Continuous as the stars that shine

And twinkle on the milky way,

They stretched in never-ending line

Along the margin of a bay:

Ten thousand saw I at a glance,

Tossing their heads in sprightly dance.

The waves beside them danced; but they

Out-did the sparkling waves in glee:

A poet could not be but gay,

In such a jocund company:

I gazed — and gazed — but little thought

What wealth the show to me had brought:

For oft, when on my couch I lie

In vacant or in pensive mood,

They flash upon that inward eye

Which is the bliss of solitude;

And then my heart with pleasure fills,

And dances with the daffodils.

I learned this poem by William Wordsworth when I was in high school, and it comes to mind every spring when daffodils carpet the Island. What a sight they are, no less inspiring to my eye and heart than they were to Wordsworth.

Jennie Gadowski attended the Dukes County Fire Training Council celebration for its 2025–26 Firefighter I/II class on April 4. Her granddaughter, Jennelle Gadowski, was one of five West Tisbury Fire Department graduates. The others were Alex Bortolotto, Josh Emin, Theodore Pearson, and Erik VanLandinham. Congratulations to you all.

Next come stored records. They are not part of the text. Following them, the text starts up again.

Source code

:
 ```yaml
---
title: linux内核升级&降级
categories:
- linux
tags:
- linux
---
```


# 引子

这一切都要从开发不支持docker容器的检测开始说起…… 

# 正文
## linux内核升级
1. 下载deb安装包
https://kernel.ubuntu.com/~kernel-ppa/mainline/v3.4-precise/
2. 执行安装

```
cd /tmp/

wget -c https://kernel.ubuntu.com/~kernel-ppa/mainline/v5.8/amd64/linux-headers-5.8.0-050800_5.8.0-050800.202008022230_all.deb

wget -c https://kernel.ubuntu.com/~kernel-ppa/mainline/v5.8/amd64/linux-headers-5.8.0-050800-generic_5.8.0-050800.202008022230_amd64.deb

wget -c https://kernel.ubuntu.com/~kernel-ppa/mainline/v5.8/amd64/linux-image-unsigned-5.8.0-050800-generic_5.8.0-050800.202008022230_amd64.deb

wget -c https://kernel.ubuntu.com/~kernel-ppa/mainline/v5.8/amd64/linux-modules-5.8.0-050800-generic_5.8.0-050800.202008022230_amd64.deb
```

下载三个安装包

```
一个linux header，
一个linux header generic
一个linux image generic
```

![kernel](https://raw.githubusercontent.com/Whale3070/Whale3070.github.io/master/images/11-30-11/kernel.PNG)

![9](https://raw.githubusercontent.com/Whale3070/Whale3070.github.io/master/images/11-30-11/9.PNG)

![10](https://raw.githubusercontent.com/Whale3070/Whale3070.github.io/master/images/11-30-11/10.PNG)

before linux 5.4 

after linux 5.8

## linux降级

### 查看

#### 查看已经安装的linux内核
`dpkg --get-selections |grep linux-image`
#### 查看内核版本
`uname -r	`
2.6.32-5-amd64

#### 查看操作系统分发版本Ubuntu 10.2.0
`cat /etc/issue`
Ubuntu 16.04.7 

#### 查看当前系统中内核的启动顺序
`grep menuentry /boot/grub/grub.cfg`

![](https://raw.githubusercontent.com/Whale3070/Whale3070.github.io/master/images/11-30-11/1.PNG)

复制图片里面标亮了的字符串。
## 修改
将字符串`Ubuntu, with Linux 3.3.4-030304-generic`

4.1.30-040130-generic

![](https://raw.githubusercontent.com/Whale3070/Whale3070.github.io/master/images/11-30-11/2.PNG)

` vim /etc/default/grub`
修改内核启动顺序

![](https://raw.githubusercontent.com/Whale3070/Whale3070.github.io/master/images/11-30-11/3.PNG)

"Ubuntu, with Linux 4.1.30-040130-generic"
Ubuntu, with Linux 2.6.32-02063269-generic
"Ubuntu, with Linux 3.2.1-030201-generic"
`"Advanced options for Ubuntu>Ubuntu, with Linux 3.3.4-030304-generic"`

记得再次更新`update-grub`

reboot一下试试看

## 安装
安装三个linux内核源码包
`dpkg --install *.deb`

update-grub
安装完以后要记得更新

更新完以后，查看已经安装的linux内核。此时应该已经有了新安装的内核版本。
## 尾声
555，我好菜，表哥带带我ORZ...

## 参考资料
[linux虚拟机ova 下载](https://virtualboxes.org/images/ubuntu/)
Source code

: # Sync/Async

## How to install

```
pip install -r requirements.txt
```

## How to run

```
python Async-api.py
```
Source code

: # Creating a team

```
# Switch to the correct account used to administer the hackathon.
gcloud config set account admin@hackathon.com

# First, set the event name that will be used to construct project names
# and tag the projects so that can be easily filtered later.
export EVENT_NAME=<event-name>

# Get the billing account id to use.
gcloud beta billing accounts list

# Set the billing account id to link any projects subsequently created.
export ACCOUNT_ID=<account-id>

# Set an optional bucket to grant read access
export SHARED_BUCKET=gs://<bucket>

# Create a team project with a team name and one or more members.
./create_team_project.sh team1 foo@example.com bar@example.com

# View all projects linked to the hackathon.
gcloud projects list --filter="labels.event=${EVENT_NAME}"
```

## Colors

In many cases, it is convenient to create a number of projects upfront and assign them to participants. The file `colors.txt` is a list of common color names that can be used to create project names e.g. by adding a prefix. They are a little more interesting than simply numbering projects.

Don’t forget that the library will be closed on Monday, April 20, for Patriot’s Day. There will be free soup and bread lunches from 11:30 to 1 on the weekdays during the spring school vacation, beginning Tuesday, April 21. All are welcome.

Some of the other library programs include learning how to cane or rush a chair seat this Friday, April 17, at 4 pm. Bring your chair to restore. Sign up at wt_mail@clamsnet.org

Saturday at 1 pm, there will be a screening for families of “Flow,” in recognition of Earth Month. At 3:30 pm, Jennelle Gadowski will advise about “Emergency Financial Preparedness,” how to protect your finances before, during, and after an emergency.

Sunday at 1 pm, come to a concert of traditional music from Venezuela and Columbia. 

There will be a Gnome and Fairy Home-Building program for kids on Tuesday from 3:30 to 4:30 pm. Building materials will be provided, and participants are welcome to bring some of their own: bark, shells, seed pods, feathers, twigs, moss, lichen, small pieces of driftwood.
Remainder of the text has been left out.